Hemos analizado minuciosa, fenomenológicamente, cuatro coros de canciones de moda, de las que hemos aprendido algunas cosas sobre las masas o sobre la cultura de masas.

Una se llama «Duele el corazón», de Enrique Iglesias. Otra se llama «Regresa, hermosa», de Gerardo Ortiz. La tercera lleva por título «Mi peor error», de Alejandra Guzmán. Y la cuarta se titula «Vente pa´cá», de Ricky Martin. Podemos decir que todas son someramente celestinescas, pues en ellas hay discursos orientados al diálogo, problemas de seducciones amatorias, perversos y consejos entreverados.

Estudiamos los coros de dichas canciones acatando la tradición teatral que desde tiempos antiguos afirma que ellos son la “voz de la conciencia” o voz de la que aprende la gente simple, llana. No describiremos la estructura de cada canción, pero sí explicaremos qué encontramos al aplicarles algunas teorías hermenéuticas.

Lo que más importa en los coros de marras es el individuo, pero no el individuo en general, sino alguien en concreto. Lo particular, lo preciso, sobresale. Son las canciones presentadas, así, no obras de arte que registran grandes ideas, sino cantinelas o lloriqueos que cualquiera puede emitir.

Los coros que tratamos no pintan situaciones, no colocan al individuo del que hablan en un lugar preciso. Rara manera de elogiar al amado la de enviarle un mensaje que puede ser recibido en cualquier sitio, rareza que significa lo siguiente: que la canción cumple una “función técnica”, según Umberto Eco, o que está hecha para probar la habilidad seductora del protagonista.

Rara vez, además, se enuncian conceptos, o sea, abstracciones. Los coros que meditamos, en fin, no son conceptos y descripciones, sino halagos para una singularidad. Sin conceptos no se piensa y sin descripciones no se intuye.

Con puros halagos, que llamamos «táctiles», se invita a palpar o al férreo y ciego empirismo.

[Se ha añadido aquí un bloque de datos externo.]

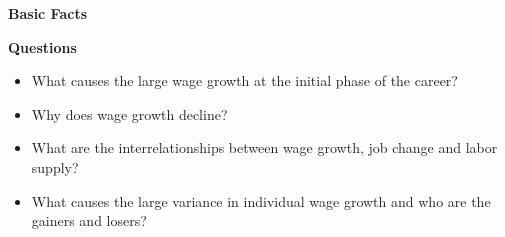\begin{frame}\begin{center}
	\LARGE\textbf{Basic Facts}
\end{center}\end{frame}
\begin{frame}\textbf{Questions}\vspace{0.3cm}

\begin{itemize}\setlength\itemsep{1em}
\item What causes the large wage growth at the initial phase of the career?
\item Why does wage growth decline?
\item What are the interrelationships between wage growth, job change and labor supply?
\item What causes the large variance in individual wage growth and who are the gainers and losers?
\end{itemize}

\end{frame}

El ser humano que no percibe los paisajes, que no describe lo que halla al andar y que no generaliza, que sólo atiende a los estímulos sensoriales cercanos, será siempre algo incompleto. Los coros susodichos hablan de gente que cree vivir incompleta. Para completarse, entendemos aquí, es menester estar con alguien. Pero ese alguien no existe cuando lo vemos, sino al ser palpado, es decir, debe su existencia sólo al tacto.

Berkeley lo atisbó en sus “Principios del conocimiento humano” al decir: “Las ideas de la vista y el tacto constituyen dos especies distintas y heterogéneas. Las primeras son las señales o indicios de las segundas”. Todo lo que no podemos tocar es imagen, algo «lejano», pensará quien frecuenta las canciones populares.

Los conceptos de verdad, de realidad, en el mundo del «fruidor» (uso feo y preciso término de U. Eco) de tamañas cacofonías sólo se verifican tocando. Pero los datos que suministra el tacto, como las texturas, no sirven para generalizar, no son fuentes de sabiduría, de principios morales, de nociones estéticas.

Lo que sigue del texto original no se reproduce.